FSC and Leone claim to have given SSSI loans of $518,616.72 and $48,000, respectively, from 1993 through 1995. Additionally, they claim SSSI accepted these amounts under promissory notes booked as liabilities to the company. After acquiring SSSI, Xecom took the position that the note liability had been converted to equity interest. Thus, according to Xecom and SSSI, SSSI had no obligation to repay the debts secured by the promissory notes to FSC and Leone. FSC and Leone filed suit ("the original litigation") against SSSI, now a wholly owned subsidiary of Xecom, to collect on the promissory notes. During the time period of the original litigation, H&B completed an audit of SSSI which reflected an adjustment of the financial statements to show conversion of the promissory notes to equity. Then, in the original litigation, FSC and Leone filed a motion for summary judgment. SSSI filed a response, accompanied by an affidavit from Deborah Leonard (Leonard), bookkeeper and Certified Public Accountant for SSSI, which stated the promissory note liability had been converted to equity. In the present suit, FSC and Leone argue that the affidavit, allegedly a result of H&B's audit, compromised their motion for summary judgment and delayed their collection on the promissory notes. Therefore, FSC and Leone consider H&B's audit to have tortiously interfered with the promissory notes. However, the court record indicates the hearing date on the summary judgment motion was either passed or dropped and, therefore, the summary judgment motion was never ruled on. Subsequent to the summary judgment hearing date in the original litigation, SSSI settled with FSC in April 1998 and with Leone in September 1998. Unfortunately, in October 1998 SSSI filed for bankruptcy. As a result of the bankruptcy, FSC was unable to collect the full settlement amount and Leone collected nothing on his settlement agreement.

After SSSI's bankruptcy, FSC and Leone filed the present suit against H&B which is the subject of this appeal. The grounds were negligence and tortious interference with contract. Because H&B had audited SSSI as a subsidiary of its parent corporation, Xecom, FSC and Leone claim H&B's audit, which reflected the promissory notes had been converted to equity, interfered with collection on the promissory notes from SSSI.

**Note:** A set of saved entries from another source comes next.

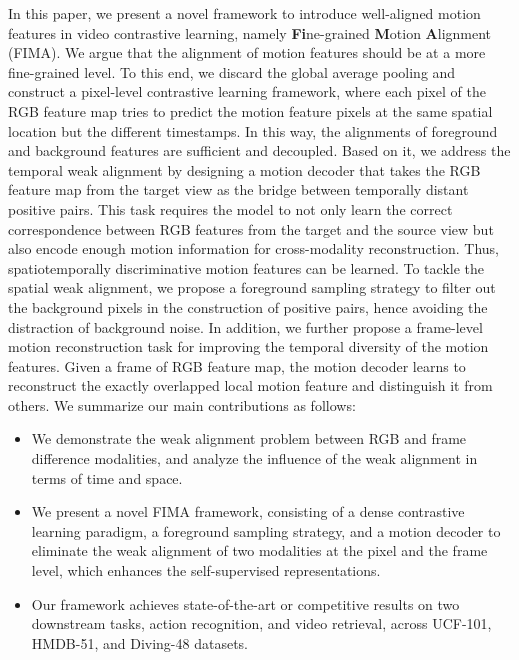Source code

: \documentclass[sigconf,screen]{acmart}
\begin{document}
In this paper, we present a novel framework to introduce well-aligned motion features in video contrastive learning, namely \textbf{Fi}ne-grained \textbf{M}otion \textbf{A}lignment (FIMA). 
We argue that the alignment of motion features should be at a more fine-grained level. To this end, we discard the global average pooling and construct a pixel-level contrastive learning framework, where each pixel of the RGB feature map tries to predict the motion feature pixels at the same spatial location but the different timestamps. In this way, the alignments of foreground and background features are sufficient and decoupled. Based on it, we address the temporal weak alignment by designing a motion decoder that takes the RGB feature map from the target view as the bridge between temporally distant positive pairs. This task requires the model to not only learn the correct correspondence between RGB features from the target and the source view but also encode enough motion information for cross-modality reconstruction. Thus, spatiotemporally discriminative motion features can be learned. To tackle the spatial weak alignment, we propose a foreground sampling strategy to filter out the background pixels in the construction of positive pairs, hence avoiding the distraction of background noise. In addition, we further propose a frame-level motion reconstruction task for improving the temporal diversity of the motion features. Given a frame of RGB feature map, the motion decoder learns to reconstruct the exactly overlapped local motion feature and distinguish it from others.
We summarize our main contributions as follows:
\begin{itemize}[noitemsep,topsep=0pt,leftmargin=*]
\item We demonstrate the weak alignment problem between RGB and frame difference modalities, and analyze the influence of the weak alignment in terms of time and space.
\item We present a novel FIMA framework, consisting of a dense contrastive learning paradigm, a foreground sampling strategy, and a motion decoder to eliminate the weak alignment of two modalities at the pixel and the frame level, which enhances the self-supervised representations.
\item Our framework achieves state-of-the-art or competitive results on two downstream tasks, action recognition, and video retrieval, across UCF-101, HMDB-51, and Diving-48 datasets.
\end{itemize}
\end{document}
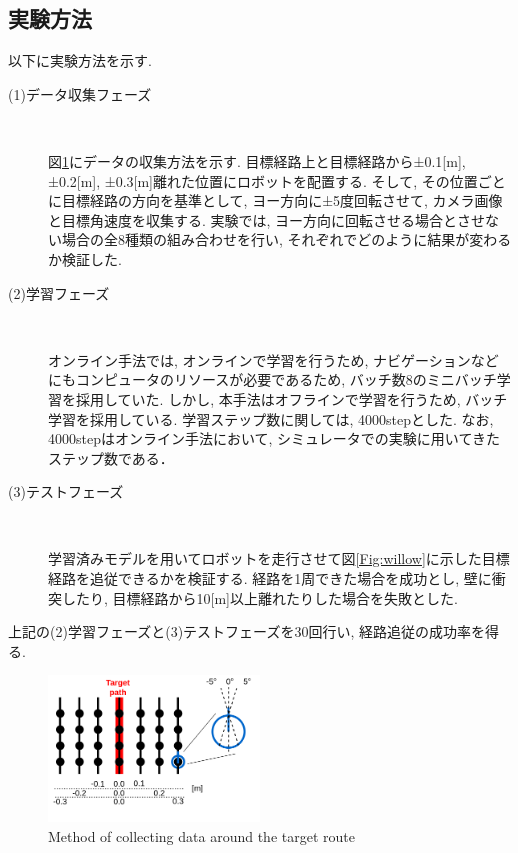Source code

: \documentclass{ujarticle}
\begin{document}
\subsection{実験方法}
以下に実験方法を示す. 
\begin{description}
		\item[(1)データ収集フェーズ]　
		
		図\ref{Fig:collect-data}にデータの収集方法を示す. 目標経路上と目標経路から±0.1[m], ±0.2[m], ±0.3[m]離れた位置にロボットを配置する. そして, その位置ごとに目標経路の方向を基準として, ヨー方向に±5度回転させて, カメラ画像と目標角速度を収集する. 実験では, ヨー方向に回転させる場合とさせない場合の全8種類の組み合わせを行い, それぞれでどのように結果が変わるか検証した. 

		
		\item[(2)学習フェーズ]　
		
		オンライン手法では, オンラインで学習を行うため, ナビゲーションなどにもコンピュータのリソースが必要であるため, バッチ数8のミニバッチ学習を採用していた. しかし, 本手法はオフラインで学習を行うため, バッチ学習を採用している. 学習ステップ数に関しては, 4000stepとした. なお, 4000stepはオンライン手法において, シミュレータでの実験に用いてきたステップ数である． 
		\item[(3)テストフェーズ]　
		
		学習済みモデルを用いてロボットを走行させて図\ref{Fig:willow}に示した目標経路を追従できるかを検証する. 経路を1周できた場合を成功とし, 壁に衝突したり, 目標経路から10[m]以上離れたりした場合を失敗とした.
\end{description}
上記の(2)学習フェーズと(3)テストフェーズを30回行い, 経路追従の成功率を得る. 

\begin{figure}[h]
		\centering
		\includegraphics[width=0.5\textwidth]{img/collect2.png}
		\caption{Method of collecting data around the target route}
		\label{Fig:collect-data}
\end{figure}
\end{document}
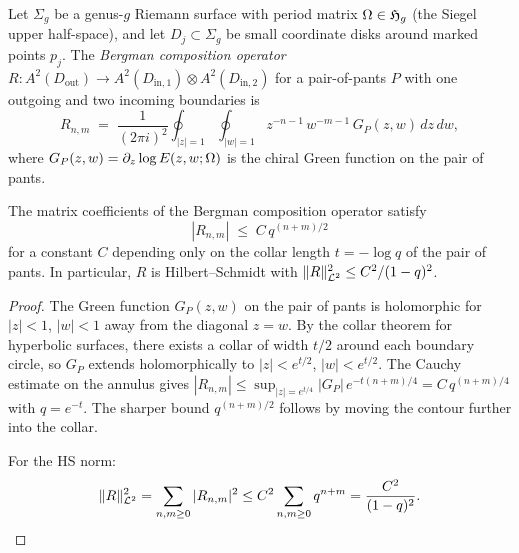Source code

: \begin{definition}%
\label{def:thqg-X-bergman-composition}%
%
Let $\Sigma_g$ be a genus-$g$ Riemann surface with period
matrix $\Omega \in \Siegel_g$ (the Siegel upper half-space),
and let $D_j \subset \Sigma_g$ be small coordinate disks around
marked points $p_j$. The \emph{Bergman composition operator}
$R \colon A^2(D_{\mathrm{out}}) \to
A^2(D_{\mathrm{in},1}) \otimes A^2(D_{\mathrm{in},2})$
for a pair-of-pants $P$ with one outgoing and two incoming
boundaries is
\begin{equation}\label{eq:thqg-X-bergman-composition}
R_{n,m}
\;=\;
\frac{1}{(2\pi i)^2}
\oint_{|z|=1} \oint_{|w|=1}
z^{-n-1}\,w^{-m-1}\,
G_P(z,w)\,dz\,dw,
\end{equation}
where $G_P(z,w) = \partial_z \log \primeform(z,w;\Omega)$ is the
chiral Green function on the pair of pants.
\end{definition}

\begin{lemma}%
\label{lem:thqg-X-composition-decay}%
%
The matrix coefficients of the Bergman composition operator satisfy
\begin{equation}\label{eq:thqg-X-composition-bound}
|R_{n,m}|
\;\leq\;
C\,q^{(n+m)/2}
\end{equation}
for a constant $C$ depending only on the collar length
$t = -\log q$ of the pair of pants. In particular,
$R$ is Hilbert--Schmidt with
$\|R\|_{\hscl}^2 \leq C^2/(1-q)^2$.
\end{lemma}

\begin{proof}
The Green function $G_P(z,w)$ on the pair of pants is holomorphic
for $|z| < 1$, $|w| < 1$ away from the diagonal $z = w$.
By the collar theorem for hyperbolic surfaces, there exists a
collar of width $t/2$ around each boundary circle, so $G_P$ extends
holomorphically to $|z| < e^{t/2}$, $|w| < e^{t/2}$.
The Cauchy estimate on the annulus gives
$|R_{n,m}| \leq \sup_{|z|=e^{t/4}} |G_P|\, e^{-t(n+m)/4}
= C\,q^{(n+m)/4}$ with $q = e^{-t}$.
The sharper bound $q^{(n+m)/2}$ follows by moving the contour
further into the collar.

For the HS norm:
\[
\|R\|_{\hscl}^2
= \sum_{n,m \geq 0} |R_{n,m}|^2
\leq C^2 \sum_{n,m \geq 0} q^{n+m}
= \frac{C^2}{(1-q)^2}.
\qedhere
\]
\end{proof}

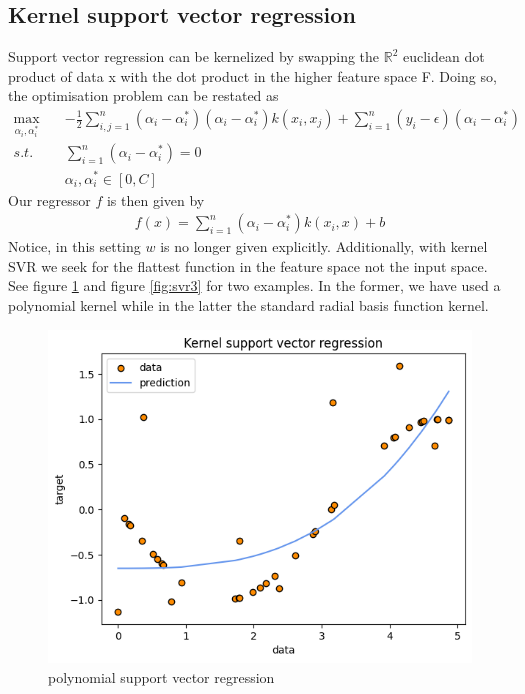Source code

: \subsection{Kernel support vector regression}
Support vector regression can be kernelized by swapping the $\mathbb{R}^2$ euclidean dot product of data x with the dot product in the higher feature space F. Doing so, the optimisation problem can be restated as
\begin{equation}
    \begin{aligned}
        \max_{\alpha_i, \alpha_i^*} \quad& -\frac{1}{2}\sum\limits_{i,j=1}^n(\alpha_i-\alpha_i^*)(\alpha_i-\alpha_i^*)k(x_i, x_j)+\sum\limits_{i=1}^n(y_i-\epsilon)(\alpha_i-\alpha_i^*)
        \\
        s.t. \quad& \sum\limits_{i=1}^n(\alpha_i-\alpha_i^*)=0
        \\
        \quad& \alpha_i, \alpha_i^* \in [0,C]
    \end{aligned}
\end{equation}
Our regressor $f$ is then given by
\begin{equation}
    \begin{aligned}
        f(x)=\sum\limits_{i=1}^n(\alpha_i-\alpha_i^*)k(x_i, x)+b
    \end{aligned}
\end{equation}
Notice, in this setting $w$ is no longer given explicitly. Additionally, with kernel SVR we seek for the flattest function in the feature space not the input space.
See figure \ref{fig:svr2} and figure \ref{fig:svr3} for two examples. In the former, we have used a polynomial kernel while in the latter the standard radial basis function kernel.
\begin{figure}
    \includegraphics[width=\textwidth]{images/svr2.png}
    \caption{polynomial support vector regression}
    \label{fig:svr2}
\end{figure}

H&B filed a motion for summary judgment on three grounds. H&B's motion first asserted the agency defense. Second, they argued no evidence exists to support the willful or intentional interfence element or proximate cause element of the tortious interference of contract cause of action. Third, H&B submitted to the court that the sole proximate cause of any damages was the action of the attorney who drafted, caused to be signed and filed the Leonard affidavit in the original litigation. The trial court granted H&B's motion for summary judgment. FSC and Leone challenge the trial court's grant of summary judgment only on the tortious interference claim.

Pleading Amendment

FSC and Leone contend the affirmative defense of agency is not a proper ground for summary judgment as H&B had not pleaded an agency defense. A properly pled affirmative defense may serve as a basis for summary judgment. Bradt v. West, 892 S.W.2d 56, 65-66 (Tex. App.-Houston [1st Dist.] 1994, writ denied). A summary judgment hearing is subject to the Texas Rules of Civil Procedure addressing pleading amendments. See Sosa v. Central Power & Light, 909 S.W.2d 893, 895 (Tex. 1995). Rule 63 of the Texas Rules of Civil Procedure allows amendment of pleadings within seven days of trial or thereafter with leave of the court, if the amendment does not operate as a surprise to the opposite party. Tex. R. Civ. P. 63. Accordingly, pleading amendments sought within seven days of the time of trial are to be granted unless there has been a showing of surprise by the opposite party. See Brown v. Hopkins, 921 S.W.2d 306, 316 (Tex. App.-Corpus Christi 1996, no writ).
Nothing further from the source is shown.